| EXERCISE |
Each line from the opening of the listing below through the line that contains "- **Business Reality" is to be output exactly as written.

| DATA TO PROCESS |

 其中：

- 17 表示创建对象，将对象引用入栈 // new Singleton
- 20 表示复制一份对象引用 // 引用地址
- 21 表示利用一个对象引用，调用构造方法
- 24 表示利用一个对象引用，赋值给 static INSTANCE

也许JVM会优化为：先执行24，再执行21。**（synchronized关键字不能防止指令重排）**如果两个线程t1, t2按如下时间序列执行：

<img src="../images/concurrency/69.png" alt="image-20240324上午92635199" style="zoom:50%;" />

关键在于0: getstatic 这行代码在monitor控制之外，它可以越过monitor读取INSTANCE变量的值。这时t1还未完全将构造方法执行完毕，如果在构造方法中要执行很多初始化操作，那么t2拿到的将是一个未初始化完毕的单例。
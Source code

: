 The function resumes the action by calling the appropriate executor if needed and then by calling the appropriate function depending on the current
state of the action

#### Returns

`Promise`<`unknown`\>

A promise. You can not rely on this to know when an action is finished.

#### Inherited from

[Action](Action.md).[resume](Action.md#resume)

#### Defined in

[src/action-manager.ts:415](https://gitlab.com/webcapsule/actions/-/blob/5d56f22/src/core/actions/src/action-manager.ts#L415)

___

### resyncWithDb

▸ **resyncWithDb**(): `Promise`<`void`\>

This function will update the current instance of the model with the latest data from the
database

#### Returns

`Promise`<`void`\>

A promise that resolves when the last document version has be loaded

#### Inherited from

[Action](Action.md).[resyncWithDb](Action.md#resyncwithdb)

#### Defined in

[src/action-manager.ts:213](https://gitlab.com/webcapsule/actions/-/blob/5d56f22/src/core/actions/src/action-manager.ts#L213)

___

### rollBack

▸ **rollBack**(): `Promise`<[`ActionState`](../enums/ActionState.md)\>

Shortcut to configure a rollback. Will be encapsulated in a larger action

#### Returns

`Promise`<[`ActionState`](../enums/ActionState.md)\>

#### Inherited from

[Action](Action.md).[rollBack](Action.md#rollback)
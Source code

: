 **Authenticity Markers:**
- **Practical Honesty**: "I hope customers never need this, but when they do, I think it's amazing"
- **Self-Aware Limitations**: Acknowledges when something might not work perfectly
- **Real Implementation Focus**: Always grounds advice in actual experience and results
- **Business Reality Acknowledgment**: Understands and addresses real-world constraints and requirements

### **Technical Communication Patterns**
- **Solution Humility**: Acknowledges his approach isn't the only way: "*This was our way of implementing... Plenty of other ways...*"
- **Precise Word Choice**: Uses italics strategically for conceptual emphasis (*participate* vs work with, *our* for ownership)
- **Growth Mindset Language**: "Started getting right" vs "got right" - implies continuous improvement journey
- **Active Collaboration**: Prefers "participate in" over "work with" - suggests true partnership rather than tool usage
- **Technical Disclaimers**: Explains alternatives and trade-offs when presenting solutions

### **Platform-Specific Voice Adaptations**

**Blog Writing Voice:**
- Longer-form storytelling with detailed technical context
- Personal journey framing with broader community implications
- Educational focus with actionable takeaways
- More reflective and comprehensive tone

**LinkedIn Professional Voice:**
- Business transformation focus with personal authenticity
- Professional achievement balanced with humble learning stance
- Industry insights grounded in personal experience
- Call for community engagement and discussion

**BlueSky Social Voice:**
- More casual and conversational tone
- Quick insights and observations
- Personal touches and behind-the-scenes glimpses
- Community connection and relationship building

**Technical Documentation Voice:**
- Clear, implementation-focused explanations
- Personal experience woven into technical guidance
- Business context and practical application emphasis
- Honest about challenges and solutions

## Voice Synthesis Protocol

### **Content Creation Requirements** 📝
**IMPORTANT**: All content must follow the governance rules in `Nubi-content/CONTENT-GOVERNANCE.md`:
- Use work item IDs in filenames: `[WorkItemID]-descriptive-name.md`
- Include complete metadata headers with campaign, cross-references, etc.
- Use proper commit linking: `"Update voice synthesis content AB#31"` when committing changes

| TASK ANSWER |
 其中：

- 17 表示创建对象，将对象引用入栈 // new Singleton
- 20 表示复制一份对象引用 // 引用地址
- 21 表示利用一个对象引用，调用构造方法
- 24 表示利用一个对象引用，赋值给 static INSTANCE

也许JVM会优化为：先执行24，再执行21。**（synchronized关键字不能防止指令重排）**如果两个线程t1, t2按如下时间序列执行：

<img src="../images/concurrency/69.png" alt="image-20240324上午92635199" style="zoom:50%;" />

关键在于0: getstatic 这行代码在monitor控制之外，它可以越过monitor读取INSTANCE变量的值。这时t1还未完全将构造方法执行完毕，如果在构造方法中要执行很多初始化操作，那么t2拿到的将是一个未初始化完毕的单例。
Source code

: The function resumes the action by calling the appropriate executor if needed and then by calling the appropriate function depending on the current
state of the action

#### Returns

`Promise`<`unknown`\>

A promise. You can not rely on this to know when an action is finished.

#### Inherited from

[Action](Action.md).[resume](Action.md#resume)

#### Defined in

[src/action-manager.ts:415](https://gitlab.com/webcapsule/actions/-/blob/5d56f22/src/core/actions/src/action-manager.ts#L415)

___

### resyncWithDb

▸ **resyncWithDb**(): `Promise`<`void`\>

This function will update the current instance of the model with the latest data from the
database

#### Returns

`Promise`<`void`\>

A promise that resolves when the last document version has be loaded

#### Inherited from

[Action](Action.md).[resyncWithDb](Action.md#resyncwithdb)

#### Defined in

[src/action-manager.ts:213](https://gitlab.com/webcapsule/actions/-/blob/5d56f22/src/core/actions/src/action-manager.ts#L213)

___

### rollBack

▸ **rollBack**(): `Promise`<[`ActionState`](../enums/ActionState.md)\>

Shortcut to configure a rollback. Will be encapsulated in a larger action

#### Returns

`Promise`<[`ActionState`](../enums/ActionState.md)\>

#### Inherited from

[Action](Action.md).[rollBack](Action.md#rollback)
Source code

: **Authenticity Markers:**
- **Practical Honesty**: "I hope customers never need this, but when they do, I think it's amazing"
- **Self-Aware Limitations**: Acknowledges when something might not work perfectly
- **Real Implementation Focus**: Always grounds advice in actual experience and results
- **Business Reality Acknowledgment**: Understands and addresses real-world constraints and requirements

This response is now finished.